───── RECORD EXTRACTS ─────
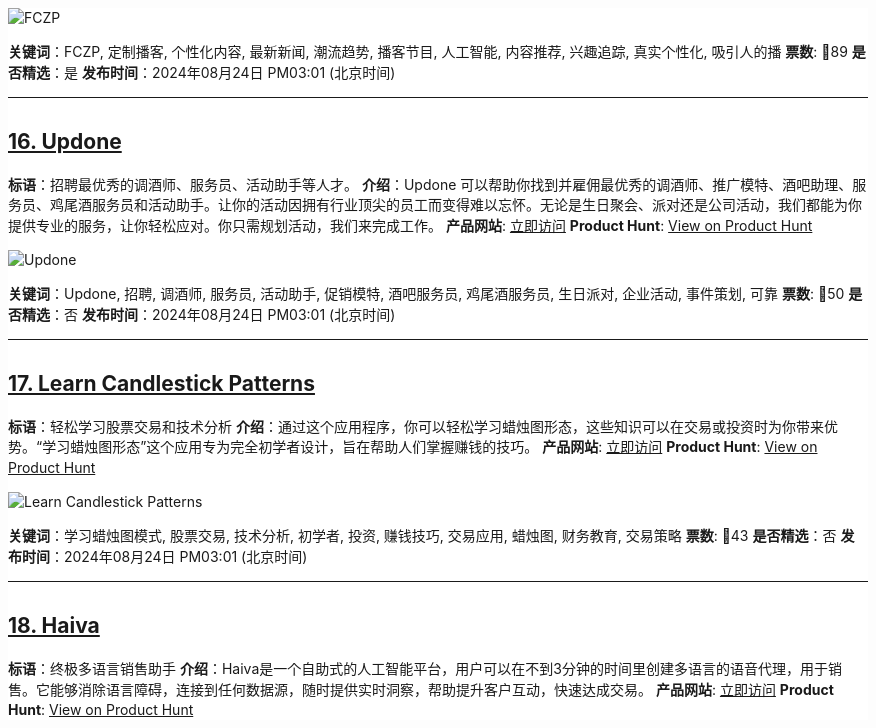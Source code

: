 ![FCZP](https://ph-files.imgix.net/a880b75c-94be-4e0e-82c1-bf2171b38f36.png?auto=format&fit=crop&frame=1&h=512&w=1024)

**关键词**：FCZP, 定制播客, 个性化内容, 最新新闻, 潮流趋势, 播客节目, 人工智能, 内容推荐, 兴趣追踪, 真实个性化, 吸引人的播
**票数**: 🔺89
**是否精选**：是
**发布时间**：2024年08月24日 PM03:01 (北京时间)

---

## [16. Updone](https://www.producthunt.com/posts/updone?utm_campaign=producthunt-api&utm_medium=api-v2&utm_source=Application%3A+daily+ph+%28ID%3A+133301%29)
**标语**：招聘最优秀的调酒师、服务员、活动助手等人才。
**介绍**：Updone 可以帮助你找到并雇佣最优秀的调酒师、推广模特、酒吧助理、服务员、鸡尾酒服务员和活动助手。让你的活动因拥有行业顶尖的员工而变得难以忘怀。无论是生日聚会、派对还是公司活动，我们都能为你提供专业的服务，让你轻松应对。你只需规划活动，我们来完成工作。
**产品网站**: [立即访问](https://www.producthunt.com/r/JXBKW5EFOSC64T?utm_campaign=producthunt-api&utm_medium=api-v2&utm_source=Application%3A+daily+ph+%28ID%3A+133301%29)
**Product Hunt**: [View on Product Hunt](https://www.producthunt.com/posts/updone?utm_campaign=producthunt-api&utm_medium=api-v2&utm_source=Application%3A+daily+ph+%28ID%3A+133301%29)

![Updone](https://ph-files.imgix.net/bbf52ee0-432a-455e-a848-b7e1e4612726.png?auto=format&fit=crop&frame=1&h=512&w=1024)

**关键词**：Updone, 招聘, 调酒师, 服务员, 活动助手, 促销模特, 酒吧服务员, 鸡尾酒服务员, 生日派对, 企业活动, 事件策划, 可靠
**票数**: 🔺50
**是否精选**：否
**发布时间**：2024年08月24日 PM03:01 (北京时间)

---

## [17. Learn Candlestick Patterns](https://www.producthunt.com/posts/learn-candlestick-patterns?utm_campaign=producthunt-api&utm_medium=api-v2&utm_source=Application%3A+daily+ph+%28ID%3A+133301%29)
**标语**：轻松学习股票交易和技术分析
**介绍**：通过这个应用程序，你可以轻松学习蜡烛图形态，这些知识可以在交易或投资时为你带来优势。“学习蜡烛图形态”这个应用专为完全初学者设计，旨在帮助人们掌握赚钱的技巧。
**产品网站**: [立即访问](https://www.producthunt.com/r/VIYGMY6UFZ256W?utm_campaign=producthunt-api&utm_medium=api-v2&utm_source=Application%3A+daily+ph+%28ID%3A+133301%29)
**Product Hunt**: [View on Product Hunt](https://www.producthunt.com/posts/learn-candlestick-patterns?utm_campaign=producthunt-api&utm_medium=api-v2&utm_source=Application%3A+daily+ph+%28ID%3A+133301%29)

![Learn Candlestick Patterns](https://ph-files.imgix.net/81f60657-dc43-44c6-a29d-d2b96ff45c5d.png?auto=format&fit=crop&frame=1&h=512&w=1024)

**关键词**：学习蜡烛图模式, 股票交易, 技术分析, 初学者, 投资, 赚钱技巧, 交易应用, 蜡烛图, 财务教育, 交易策略
**票数**: 🔺43
**是否精选**：否
**发布时间**：2024年08月24日 PM03:01 (北京时间)

---

## [18. Haiva](https://www.producthunt.com/posts/haiva?utm_campaign=producthunt-api&utm_medium=api-v2&utm_source=Application%3A+daily+ph+%28ID%3A+133301%29)
**标语**：终极多语言销售助手
**介绍**：Haiva是一个自助式的人工智能平台，用户可以在不到3分钟的时间里创建多语言的语音代理，用于销售。它能够消除语言障碍，连接到任何数据源，随时提供实时洞察，帮助提升客户互动，快速达成交易。
**产品网站**: [立即访问](https://www.producthunt.com/r/IWGZO2K3VFNGY2?utm_campaign=producthunt-api&utm_medium=api-v2&utm_source=Application%3A+daily+ph+%28ID%3A+133301%29)
**Product Hunt**: [View on Product Hunt](https://www.producthunt.com/posts/haiva?utm_campaign=producthunt-api&utm_medium=api-v2&utm_source=Application%3A+daily+ph+%28ID%3A+133301%29)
─────
_BRIEF_
Copy the records word for word, leaving no picture in the copy.

_TASK SOLUTION_
Source code

: ![FCZP](https://ph-files.imgix.net/a880b75c-94be-4e0e-82c1-bf2171b38f36.png?auto=format&fit=crop&frame=1&h=512&w=1024)

**关键词**：FCZP, 定制播客, 个性化内容, 最新新闻, 潮流趋势, 播客节目, 人工智能, 内容推荐, 兴趣追踪, 真实个性化, 吸引人的播
**票数**: 🔺89
**是否精选**：是
**发布时间**：2024年08月24日 PM03:01 (北京时间)

---

## [16. Updone](https://www.producthunt.com/posts/updone?utm_campaign=producthunt-api&utm_medium=api-v2&utm_source=Application%3A+daily+ph+%28ID%3A+133301%29)
**标语**：招聘最优秀的调酒师、服务员、活动助手等人才。
**介绍**：Updone 可以帮助你找到并雇佣最优秀的调酒师、推广模特、酒吧助理、服务员、鸡尾酒服务员和活动助手。让你的活动因拥有行业顶尖的员工而变得难以忘怀。无论是生日聚会、派对还是公司活动，我们都能为你提供专业的服务，让你轻松应对。你只需规划活动，我们来完成工作。
**产品网站**: [立即访问](https://www.producthunt.com/r/JXBKW5EFOSC64T?utm_campaign=producthunt-api&utm_medium=api-v2&utm_source=Application%3A+daily+ph+%28ID%3A+133301%29)
**Product Hunt**: [View on Product Hunt](https://www.producthunt.com/posts/updone?utm_campaign=producthunt-api&utm_medium=api-v2&utm_source=Application%3A+daily+ph+%28ID%3A+133301%29)

![Updone](https://ph-files.imgix.net/bbf52ee0-432a-455e-a848-b7e1e4612726.png?auto=format&fit=crop&frame=1&h=512&w=1024)

**关键词**：Updone, 招聘, 调酒师, 服务员, 活动助手, 促销模特, 酒吧服务员, 鸡尾酒服务员, 生日派对, 企业活动, 事件策划, 可靠
**票数**: 🔺50
**是否精选**：否
**发布时间**：2024年08月24日 PM03:01 (北京时间)

---

## [17. Learn Candlestick Patterns](https://www.producthunt.com/posts/learn-candlestick-patterns?utm_campaign=producthunt-api&utm_medium=api-v2&utm_source=Application%3A+daily+ph+%28ID%3A+133301%29)
**标语**：轻松学习股票交易和技术分析
**介绍**：通过这个应用程序，你可以轻松学习蜡烛图形态，这些知识可以在交易或投资时为你带来优势。“学习蜡烛图形态”这个应用专为完全初学者设计，旨在帮助人们掌握赚钱的技巧。
**产品网站**: [立即访问](https://www.producthunt.com/r/VIYGMY6UFZ256W?utm_campaign=producthunt-api&utm_medium=api-v2&utm_source=Application%3A+daily+ph+%28ID%3A+133301%29)
**Product Hunt**: [View on Product Hunt](https://www.producthunt.com/posts/learn-candlestick-patterns?utm_campaign=producthunt-api&utm_medium=api-v2&utm_source=Application%3A+daily+ph+%28ID%3A+133301%29)

![Learn Candlestick Patterns](https://ph-files.imgix.net/81f60657-dc43-44c6-a29d-d2b96ff45c5d.png?auto=format&fit=crop&frame=1&h=512&w=1024)

**关键词**：学习蜡烛图模式, 股票交易, 技术分析, 初学者, 投资, 赚钱技巧, 交易应用, 蜡烛图, 财务教育, 交易策略
**票数**: 🔺43
**是否精选**：否
**发布时间**：2024年08月24日 PM03:01 (北京时间)

---

## [18. Haiva](https://www.producthunt.com/posts/haiva?utm_campaign=producthunt-api&utm_medium=api-v2&utm_source=Application%3A+daily+ph+%28ID%3A+133301%29)
**标语**：终极多语言销售助手
**介绍**：Haiva是一个自助式的人工智能平台，用户可以在不到3分钟的时间里创建多语言的语音代理，用于销售。它能够消除语言障碍，连接到任何数据源，随时提供实时洞察，帮助提升客户互动，快速达成交易。
**产品网站**: [立即访问](https://www.producthunt.com/r/IWGZO2K3VFNGY2?utm_campaign=producthunt-api&utm_medium=api-v2&utm_source=Application%3A+daily+ph+%28ID%3A+133301%29)
**Product Hunt**: [View on Product Hunt](https://www.producthunt.com/posts/haiva?utm_campaign=producthunt-api&utm_medium=api-v2&utm_source=Application%3A+daily+ph+%28ID%3A+133301%29)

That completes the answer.